(Saved data entries)
[Start of section]
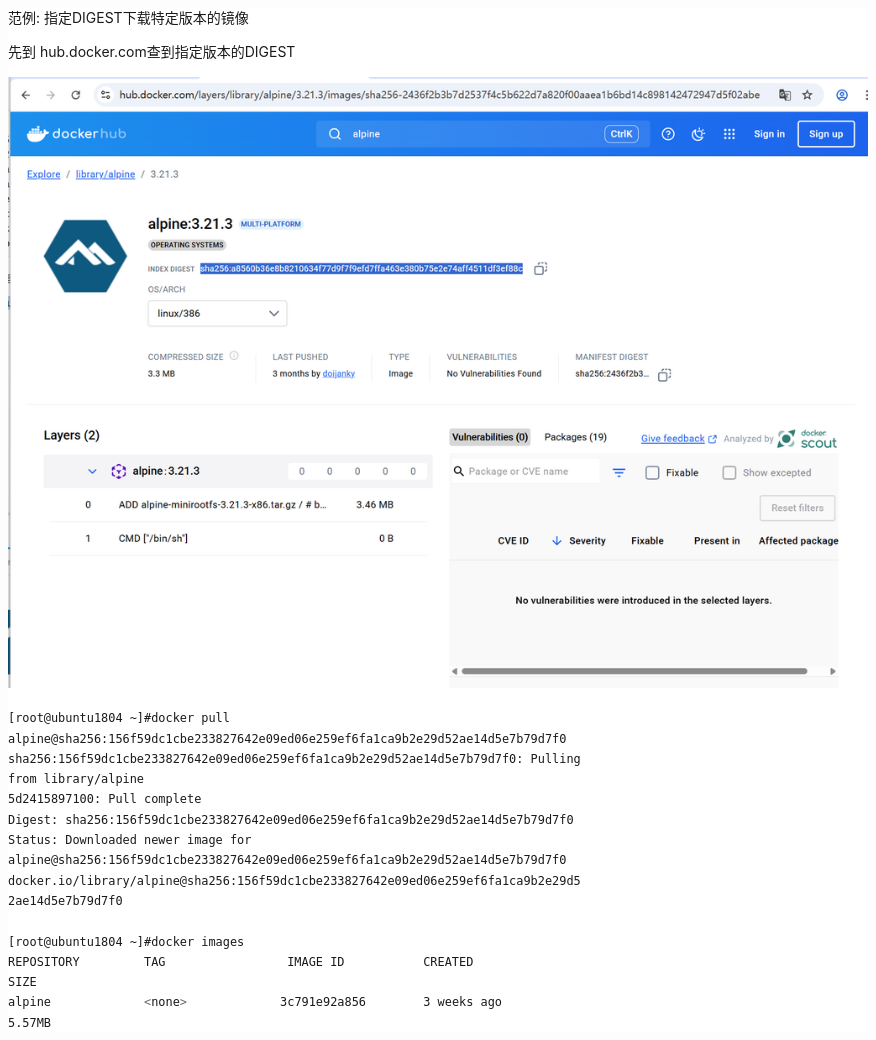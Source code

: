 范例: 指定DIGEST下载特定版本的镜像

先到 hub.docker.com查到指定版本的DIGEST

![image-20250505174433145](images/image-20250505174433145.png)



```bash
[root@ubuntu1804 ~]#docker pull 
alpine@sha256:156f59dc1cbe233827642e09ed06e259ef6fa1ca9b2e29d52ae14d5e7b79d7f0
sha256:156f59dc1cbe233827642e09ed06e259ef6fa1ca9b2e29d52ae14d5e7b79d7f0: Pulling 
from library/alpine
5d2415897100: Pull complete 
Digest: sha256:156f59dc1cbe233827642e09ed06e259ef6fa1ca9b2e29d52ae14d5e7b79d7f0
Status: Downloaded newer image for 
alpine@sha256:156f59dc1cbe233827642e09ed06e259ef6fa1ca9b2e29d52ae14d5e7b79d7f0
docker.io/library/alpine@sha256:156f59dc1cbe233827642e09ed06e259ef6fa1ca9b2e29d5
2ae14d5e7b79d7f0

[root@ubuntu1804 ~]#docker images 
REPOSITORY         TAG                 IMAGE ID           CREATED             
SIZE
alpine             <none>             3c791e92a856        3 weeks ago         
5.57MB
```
[End of section]
■ WHAT YOU HAVE TO DO ■
What is needed is every line of the records above that contains the word "docker".

■ SOLUTION TO THE PROBLEM ■
先到 hub.docker.com查到指定版本的DIGEST
[root@ubuntu1804 ~]#docker pull 
docker.io/library/alpine@sha256:156f59dc1cbe233827642e09ed06e259ef6fa1ca9b2e29d5
[root@ubuntu1804 ~]#docker images 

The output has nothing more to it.